‘Shouldn’t even exist in our galaxy’: Astronomers discover ‘LB-1’ black hole which is 70 times bigger than Sun
New Delhi | Jagran News Desk: According to a new discovery by astronomers, they have discovered a new black hole in the Milky Way Galaxy, which is so huge that it challenges the existing theories of how stars evolve in the solar system, researchers said on Thursday as reported by news agency AFP.
The newly discovered black hole, LB-1 is 15,000 light-years from Earth and has a mass 70 times greater than the Sun, according to the journal ‘Nature’.
“The Milky Way Galaxy, where the Earth is located, approximately contain 100 million cosmic black holes, but the newly found LB-1 is twice as massive as anything scientists thought possible. Black holes of such mass should not even exist in our galaxy, according to most of the current models of stellar evolution," said Liu Jifeng, a National Astronomical Observatory of China professor who led the research, as reported by AFP.
“But researchers believed that typical stars in the Milky Way shed most of their gas through stellar winds, preventing the emergence of a black hole the size of LB-1. Now theorists will have to take up the challenge of explaining its formation," Liu added in a statement.
Scientists generally believe that there are two types of black holes. The more common stellar black holes -- up to 20 times bigger than the Sun -- form when the center of a very big star collapses in on itself. And the other one is Supermassive black holes, which are at least a million times bigger than the Sun and their origins are uncertain.
Astronomers are still only beginning to grasp "the abundance of black holes and the mechanisms by which they form," David Reitze, a physicist at the California Institute of Technology who was not involved in the discovery, told AFP.
Stellar black holes are usually formed in the aftermath of supernova explosions, a phenomenon that occurs when extremely large stars burn out at the end of their lives.
"LB-1's large mass falls into a range "known as the 'pair-instability gap' where supernovae should not have produced it.
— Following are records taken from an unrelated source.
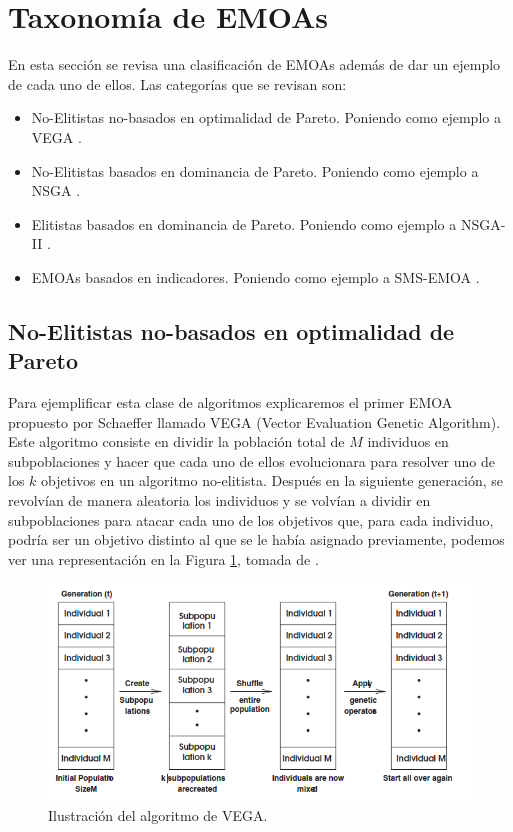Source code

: \section{Taxonomía de EMOAs} \label{sec:QIs_tax}

En esta sección se revisa una clasificación de EMOAs además de dar un ejemplo de cada uno de ellos. Las categorías que se revisan son: 

\begin{itemize}
\item No-Elitistas no-basados en optimalidad de Pareto. Poniendo como ejemplo a VEGA \cite{schafferMultipleObjectiveOptimization1984}.
\item No-Elitistas basados en dominancia de Pareto. Poniendo como ejemplo a NSGA \cite{debFastElitistNondominated2000}.
\item Elitistas basados en dominancia de Pareto. Poniendo como ejemplo a NSGA-II \cite{seifbarghyNovelMetaheuristicAlgorithm2016}.
\item EMOAs basados en indicadores. Poniendo como ejemplo a SMS-EMOA \cite{SMS-EMOA}.
\end{itemize}


\subsection*{No-Elitistas no-basados en optimalidad de Pareto} \label{sec:VEGA}

Para ejemplificar esta clase de algoritmos explicaremos el primer EMOA propuesto por Schaeffer \cite{schafferMultipleObjectiveOptimization1984} llamado VEGA (Vector Evaluation Genetic Algorithm). Este algoritmo consiste en dividir la población total de $M$ individuos en subpoblaciones y hacer que cada uno de ellos evolucionara para resolver uno de los $k$ objetivos en un algoritmo no-elitista. Después en la siguiente generación, se revolvían de manera aleatoria los individuos y se volvían a dividir en subpoblaciones para atacar cada uno de los objetivos que, para cada individuo, podría ser un objetivo distinto al que se le había asignado previamente, podemos ver una representación en la Figura \ref{fig:VEGA}, tomada de \cite{coelloEvolutionaryAlgorithmsSolving}.

\begin{figure}[H]
    \centering
    \includegraphics[width=\textwidth]{Figuras/vega.png}
    \caption[VEGA]{Ilustración del algoritmo de VEGA.}
    \label{fig:VEGA}
\end{figure}

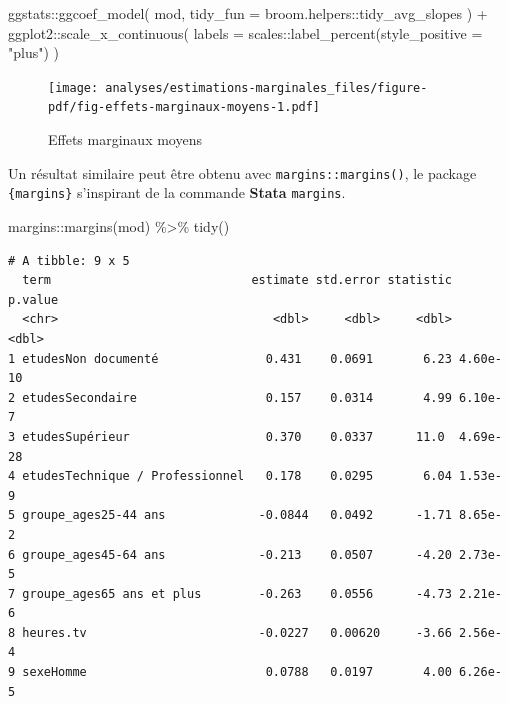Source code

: \documentclass[
  letterpaper,
  DIV=11,
  numbers=noendperiod,
  oneside]{scrreprt}
\newenvironment{Shaded}{\begin{snugshade}}{\end{snugshade}}
\newcommand{\AttributeTok}[1]{\textcolor[rgb]{0.40,0.45,0.13}{#1}}
\newcommand{\FunctionTok}[1]{\textcolor[rgb]{0.28,0.35,0.67}{#1}}
\newcommand{\NormalTok}[1]{\textcolor[rgb]{0.00,0.23,0.31}{#1}}
\newcommand{\SpecialCharTok}[1]{\textcolor[rgb]{0.37,0.37,0.37}{#1}}
\newcommand{\StringTok}[1]{\textcolor[rgb]{0.13,0.47,0.30}{#1}}
\begin{document}
\begin{Shaded}
\begin{Highlighting}[]
\NormalTok{ggstats}\SpecialCharTok{::}\FunctionTok{ggcoef\_model}\NormalTok{(}
\NormalTok{  mod,}
  \AttributeTok{tidy\_fun =}\NormalTok{ broom.helpers}\SpecialCharTok{::}\NormalTok{tidy\_avg\_slopes}
\NormalTok{) }\SpecialCharTok{+}
\NormalTok{  ggplot2}\SpecialCharTok{::}\FunctionTok{scale\_x\_continuous}\NormalTok{(}
    \AttributeTok{labels =}\NormalTok{ scales}\SpecialCharTok{::}\FunctionTok{label\_percent}\NormalTok{(}\AttributeTok{style\_positive =} \StringTok{"plus"}\NormalTok{)}
\NormalTok{  )}
\end{Highlighting}
\end{Shaded}

\begin{figure}[H]

{\centering \texttt{[image: analyses/estimations-marginales\_files/figure-pdf/fig-effets-marginaux-moyens-1.pdf]}

}

\caption{\label{fig-effets-marginaux-moyens}Effets marginaux moyens}

\end{figure}

Un résultat similaire peut être obtenu avec \texttt{margins::margins()},
le package \texttt{\{margins\}} s'inspirant de la commande
\textbf{Stata} \texttt{margins}.

\begin{Shaded}
\begin{Highlighting}[]
\NormalTok{margins}\SpecialCharTok{::}\FunctionTok{margins}\NormalTok{(mod) }\SpecialCharTok{\%\textgreater{}\%} \FunctionTok{tidy}\NormalTok{()}
\end{Highlighting}
\end{Shaded}

\begin{verbatim}
# A tibble: 9 x 5
  term                            estimate std.error statistic  p.value
  <chr>                              <dbl>     <dbl>     <dbl>    <dbl>
1 etudesNon documenté               0.431    0.0691       6.23 4.60e-10
2 etudesSecondaire                  0.157    0.0314       4.99 6.10e- 7
3 etudesSupérieur                   0.370    0.0337      11.0  4.69e-28
4 etudesTechnique / Professionnel   0.178    0.0295       6.04 1.53e- 9
5 groupe_ages25-44 ans             -0.0844   0.0492      -1.71 8.65e- 2
6 groupe_ages45-64 ans             -0.213    0.0507      -4.20 2.73e- 5
7 groupe_ages65 ans et plus        -0.263    0.0556      -4.73 2.21e- 6
8 heures.tv                        -0.0227   0.00620     -3.66 2.56e- 4
9 sexeHomme                         0.0788   0.0197       4.00 6.26e- 5
\end{verbatim}
\end{document}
That means that this is a new kind of black hole, formed by another physical mechanism," Reitze said as quoted by AFP.
LB-1 was discovered by an international team of scientists using China's sophisticated LAMOST telescope.
Additional images from two of the world's largest optical telescopes -- Spain's Gran Telescopio Canarias and the Keck I telescope in the United States -- confirmed that the size of LB-1, which the National Astronomical Observatory of China said was "nothing short of fantastic".